Documentation/driver-api/edac.rst - third_party/linux - Git at Google

 Error Detection And Correction (EDAC) Devices
 =============================================

 Main Concepts used at the EDAC subsystem
 ----------------------------------------

 There are several things to be aware of that aren't at all obvious, like
 *sockets, *socket sets*, *banks*, *rows*, *chip-select rows*, *channels*,
 etc...

 These are some of the many terms that are thrown about that don't always
 mean what people think they mean (Inconceivable!).  In the interest of
 creating a common ground for discussion, terms and their definitions
 will be established.

 * Memory devices

 The individual DRAM chips on a memory stick.  These devices commonly
 output 4 and 8 bits each (x4, x8). Grouping several of these in parallel
 provides the number of bits that the memory controller expects:
 typically 72 bits, in order to provide 64 bits + 8 bits of ECC data.

 * Memory Stick

 A printed circuit board that aggregates multiple memory devices in
 parallel.  In general, this is the Field Replaceable Unit (FRU) which
 gets replaced, in the case of excessive errors. Most often it is also
 called DIMM (Dual Inline Memory Module).

 * Memory Socket

 A physical connector on the motherboard that accepts a single memory
 stick. Also called as "slot" on several datasheets.

 * Channel

 A memory controller channel, responsible to communicate with a group of
 DIMMs. Each channel has its own independent control (command) and data
 bus, and can be used independently or grouped with other channels.

 * Branch

 It is typically the highest hierarchy on a Fully-Buffered DIMM memory
 controller. Typically, it contains two channels. Two channels at the
 same branch can be used in single mode or in lockstep mode. When
 lockstep is enabled, the cacheline is doubled, but it generally brings
 some performance penalty. Also, it is generally not possible to point to
 just one memory stick when an error occurs, as the error correction code
 is calculated using two DIMMs instead of one. Due to that, it is capable
 of correcting more errors than on single mode.

 * Single-channel

 The data accessed by the memory controller is contained into one dimm
 only. E. g. if the data is 64 bits-wide, the data flows to the CPU using
 one 64 bits parallel access. Typically used with SDR, DDR, DDR2 and DDR3
 memories. FB-DIMM and RAMBUS use a different concept for channel, so
 this concept doesn't apply there.

 * Double-channel

 The data size accessed by the memory controller is interlaced into two
 dimms, accessed at the same time. E. g. if the DIMM is 64 bits-wide (72
 bits with ECC), the data flows to the CPU using a 128 bits parallel
 access.

 * Chip-select row

 This is the name of the DRAM signal used to select the DRAM ranks to be
 accessed. Common chip-select rows for single channel are 64 bits, for
 dual channel 128 bits. It may not be visible by the memory controller,
 as some DIMM types have a memory buffer that can hide direct access to
 it from the Memory Controller.

 * Single-Ranked stick

 A Single-ranked stick has 1 chip-select row of memory. Motherboards
 commonly drive two chip-select pins to a memory stick. A single-ranked
 stick, will occupy only one of those rows. The other will be unused.

 .. _doubleranked:

 * Double-Ranked stick

 A double-ranked stick has two chip-select rows which access different
 sets of memory devices.  The two rows cannot be accessed concurrently.

 * Double-sided stick

 **DEPRECATED TERM**, see :ref:`Double-Ranked stick <doubleranked>`.

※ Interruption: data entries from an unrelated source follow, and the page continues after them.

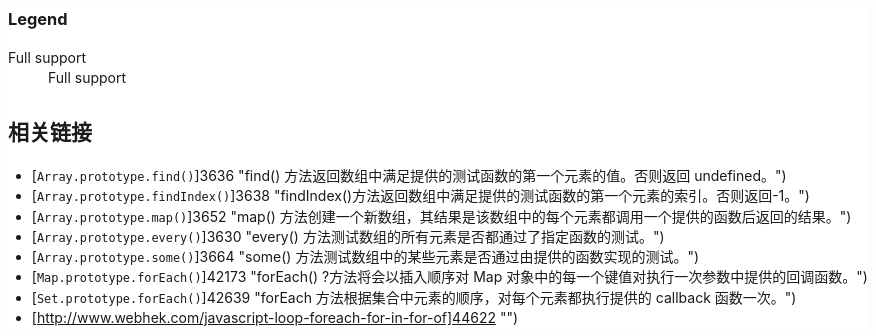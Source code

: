 
### Legend<a name="Legend"></a>
<dl><dt id=''><abbr>Full support</abbr></dt><dd>Full support</dd></dl>


## 相关链接<a name="See_also"></a>

* [`Array.prototype.find()`]3636 "find() 方法返回数组中满足提供的测试函数的第一个元素的值。否则返回 undefined。")
* [`Array.prototype.findIndex()`]3638 "findIndex()方法返回数组中满足提供的测试函数的第一个元素的索引。否则返回-1。")
* [`Array.prototype.map()`]3652 "map() 方法创建一个新数组，其结果是该数组中的每个元素都调用一个提供的函数后返回的结果。")
* [`Array.prototype.every()`]3630 "every() 方法测试数组的所有元素是否都通过了指定函数的测试。")
* [`Array.prototype.some()`]3664 "some() 方法测试数组中的某些元素是否通过由提供的函数实现的测试。")
* [`Map.prototype.forEach()`]42173 "forEach() ?方法将会以插入顺序对 Map 对象中的每一个键值对执行一次参数中提供的回调函数。")
* [`Set.prototype.forEach()`]42639 "forEach 方法根据集合中元素的顺序，对每个元素都执行提供的 callback 函数一次。")
* [http://www.webhek.com/javascript-loop-foreach-for-in-for-of]44622 "")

 A double-sided stick has two chip-select rows which access different sets
 of memory devices. The two rows cannot be accessed concurrently.
 "Double-sided" is irrespective of the memory devices being mounted on
 both sides of the memory stick.

 * Socket set

 All of the memory sticks that are required for a single memory access or
 all of the memory sticks spanned by a chip-select row.  A single socket
 set has two chip-select rows and if double-sided sticks are used these
 will occupy those chip-select rows.

 * Bank

 This term is avoided because it is unclear when needing to distinguish
 between chip-select rows and socket sets.

 * High Bandwidth Memory (HBM)

 HBM is a new memory type with low power consumption and ultra-wide
 communication lanes. It uses vertically stacked memory chips (DRAM dies)
 interconnected by microscopic wires called "through-silicon vias," or
 TSVs.

 Several stacks of HBM chips connect to the CPU or GPU through an ultra-fast
 interconnect called the "interposer". Therefore, HBM's characteristics
 are nearly indistinguishable from on-chip integrated RAM.

 Memory Controllers
 ------------------

 Most of the EDAC core is focused on doing Memory Controller error detection.
 The :c:func:`edac_mc_alloc`. It uses internally the struct ``mem_ctl_info``
 to describe the memory controllers, with is an opaque struct for the EDAC
 drivers. Only the EDAC core is allowed to touch it.

 .. kernel-doc:: include/linux/edac.h

 .. kernel-doc:: drivers/edac/edac_mc.h

 PCI Controllers
 ---------------

 The EDAC subsystem provides a mechanism to handle PCI controllers by calling
 the :c:func:`edac_pci_alloc_ctl_info`. It will use the struct
 :c:type:`edac_pci_ctl_info` to describe the PCI controllers.

 .. kernel-doc:: drivers/edac/edac_pci.h

 EDAC Blocks
 -----------

 The EDAC subsystem also provides a generic mechanism to report errors on
 other parts of the hardware via :c:func:`edac_device_alloc_ctl_info` function.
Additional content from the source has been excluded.